Ryan Emma enlisted in the U.S. Marine Corps at age 19 because he “wanted to do something meaningful and important—and something that was cool—with my life. Something that was worthy of respect.” Emma was impressed in particular by the image of the Marines being “the best of the best.”
“I turned 20 in Afghanistan,” Emma says of his initial deployment with the Marines in 2013. “I had formative experiences with some really close friends that I’m still in contact with today.” He characterizes his time in the country by turns as thrilling and frightening.
Emma was a landing support specialist performing combat resupply operations. “We would run up underneath these big Super Stallion helicopters and rig up a generator or an artillery piece to be flown off to a forward operating base. Some guys were unlucky enough to have to load airplanes, which is working at an airport, essentially. We got to do the high-octane job of flying around in helicopters that were swerving the whole way because they were getting shot at. That deployment was terrifying, but it had really fun moments.”
Ryan Emma, Mihail Kogalniceanu Air Base, Romania, 2014
Photo Credit: Lance Cpl. Scott W. Whiting
In 2014, Emma switched gears to a logistics role on a deployment to the Balkans as part of the Black Sea Rotational Force. There, he was able to put his hazmat certification to work, managing the shipment of ammunition. “Any time munitions were sent around Eastern Europe, I would have to go with the shipments; I would secure the loads and sign off on the documents.”

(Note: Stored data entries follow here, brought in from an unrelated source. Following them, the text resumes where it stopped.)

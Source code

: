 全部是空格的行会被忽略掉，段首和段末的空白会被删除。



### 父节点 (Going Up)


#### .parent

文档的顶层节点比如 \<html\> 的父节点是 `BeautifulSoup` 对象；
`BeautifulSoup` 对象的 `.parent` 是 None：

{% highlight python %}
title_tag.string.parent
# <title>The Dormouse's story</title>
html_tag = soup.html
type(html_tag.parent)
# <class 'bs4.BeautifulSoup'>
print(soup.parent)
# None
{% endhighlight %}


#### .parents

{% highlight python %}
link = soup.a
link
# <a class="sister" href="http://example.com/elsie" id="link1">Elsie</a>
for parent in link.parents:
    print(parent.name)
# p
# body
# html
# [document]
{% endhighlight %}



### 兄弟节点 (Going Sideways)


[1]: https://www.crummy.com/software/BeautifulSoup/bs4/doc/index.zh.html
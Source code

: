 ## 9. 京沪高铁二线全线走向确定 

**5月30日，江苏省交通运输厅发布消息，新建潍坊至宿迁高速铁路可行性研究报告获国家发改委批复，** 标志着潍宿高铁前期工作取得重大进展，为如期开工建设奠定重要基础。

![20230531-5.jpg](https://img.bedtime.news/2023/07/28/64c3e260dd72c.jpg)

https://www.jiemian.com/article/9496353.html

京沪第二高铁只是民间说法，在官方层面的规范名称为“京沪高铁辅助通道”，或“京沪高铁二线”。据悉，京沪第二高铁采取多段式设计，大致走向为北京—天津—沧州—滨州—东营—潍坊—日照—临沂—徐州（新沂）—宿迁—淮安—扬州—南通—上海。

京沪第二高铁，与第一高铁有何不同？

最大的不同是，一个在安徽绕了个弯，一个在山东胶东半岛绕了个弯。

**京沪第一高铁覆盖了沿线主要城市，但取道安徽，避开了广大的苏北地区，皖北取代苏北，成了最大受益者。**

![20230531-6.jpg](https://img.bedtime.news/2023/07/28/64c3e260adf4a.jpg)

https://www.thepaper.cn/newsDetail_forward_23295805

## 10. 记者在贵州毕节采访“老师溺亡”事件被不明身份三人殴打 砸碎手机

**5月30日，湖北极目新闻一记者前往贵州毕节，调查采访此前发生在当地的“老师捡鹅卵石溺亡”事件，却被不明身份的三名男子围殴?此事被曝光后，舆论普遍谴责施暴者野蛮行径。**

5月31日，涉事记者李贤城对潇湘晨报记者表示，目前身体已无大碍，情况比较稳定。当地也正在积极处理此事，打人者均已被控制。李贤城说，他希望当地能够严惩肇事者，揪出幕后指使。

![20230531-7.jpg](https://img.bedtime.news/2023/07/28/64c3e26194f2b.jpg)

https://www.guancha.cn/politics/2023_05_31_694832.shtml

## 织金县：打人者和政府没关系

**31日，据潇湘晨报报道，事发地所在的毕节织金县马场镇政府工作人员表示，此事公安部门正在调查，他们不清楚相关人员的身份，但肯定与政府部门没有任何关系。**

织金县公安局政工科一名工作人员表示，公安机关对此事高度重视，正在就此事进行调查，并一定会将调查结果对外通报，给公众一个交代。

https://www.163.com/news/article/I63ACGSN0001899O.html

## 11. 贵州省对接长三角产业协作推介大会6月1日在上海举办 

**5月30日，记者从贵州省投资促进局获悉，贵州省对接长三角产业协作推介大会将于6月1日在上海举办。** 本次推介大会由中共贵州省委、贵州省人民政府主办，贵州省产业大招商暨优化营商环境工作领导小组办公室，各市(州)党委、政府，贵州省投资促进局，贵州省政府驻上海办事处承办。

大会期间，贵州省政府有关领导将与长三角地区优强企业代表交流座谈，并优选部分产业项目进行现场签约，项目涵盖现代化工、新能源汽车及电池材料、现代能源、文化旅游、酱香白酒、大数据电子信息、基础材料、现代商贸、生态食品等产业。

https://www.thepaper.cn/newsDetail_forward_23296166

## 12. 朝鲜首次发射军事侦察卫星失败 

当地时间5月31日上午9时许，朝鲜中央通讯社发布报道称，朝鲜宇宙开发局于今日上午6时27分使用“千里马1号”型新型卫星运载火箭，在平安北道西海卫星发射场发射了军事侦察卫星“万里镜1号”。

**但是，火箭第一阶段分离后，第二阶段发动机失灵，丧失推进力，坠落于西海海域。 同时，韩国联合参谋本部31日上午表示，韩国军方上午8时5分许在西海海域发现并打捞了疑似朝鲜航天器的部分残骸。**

There was an intangible but still significant aspect of his service. “We were working as, basically, ambassadors of the United States military to these partner nations in the region.” Emma takes a very personal, focused satisfaction in this aspect of his and his team’s duties as Marines. “We represented the United States military capacity.... We had a lot of responsibility; we’re very proud of it.”
A new view of conflict
In 2016, Emma enrolled at Suffolk University, partly at the suggestion of family he’d been visiting in Franklin, Massachusetts. “I’m from Wilmington, North Carolina, which is about as big as cities get in North Carolina. I wanted to live in a city, and they said, ‘You should move to Boston.’ When I looked at a map, I saw that Suffolk was right in the middle of the city.”
Once at Suffolk, Emma turned toward broadcast journalism as a major. “I want to go back to some of these conflict zones” as a reporter, he says. He confesses that this is in part to recapture some of the rush he felt during his time in the Marines; but he is now approaching these regions from a more analytical perspective.
“I’m a big fan of Christopher Hitchens,” says Emma, referencing the late Anglo-American journalist and critic who spent years as a foreign correspondent. “In particular I study a lot of sub-Saharan African conflicts in places like the Democratic Republic of Congo and Zimbabwe… two places that we don’t pay a lot of attention to in the global community. Those are the places I’d like to go to.”
In addition to his academics, Emma devotes time at Suffolk to his role as treasurer of the Suffolk Undergraduate Student Veterans Organization, or SVO. “I didn’t know anyone when I first moved here, and I assumed that attendance at the SVO was mandatory for veterans.” Though he learned that was not the case, he found the group useful for connecting with new comrades—“a lot of gym buddies,” as Emma puts it.
“I’m thankful for the experiences I’ve had—I got to see the war of my generation,” Emma says. Reflecting on the unprecedented scope of the Afghanistan conflict and his individual role in it, Emma recalls, “I was in the 9/11 Memorial and Museum recently and was thinking: I was eight or nine years old when this war started. And then I was in it. And now I’m in this museum dedicated to the event that started it.” He sees his combined academic and military experiences as offering a perspective on global conflicts that is shared by few others.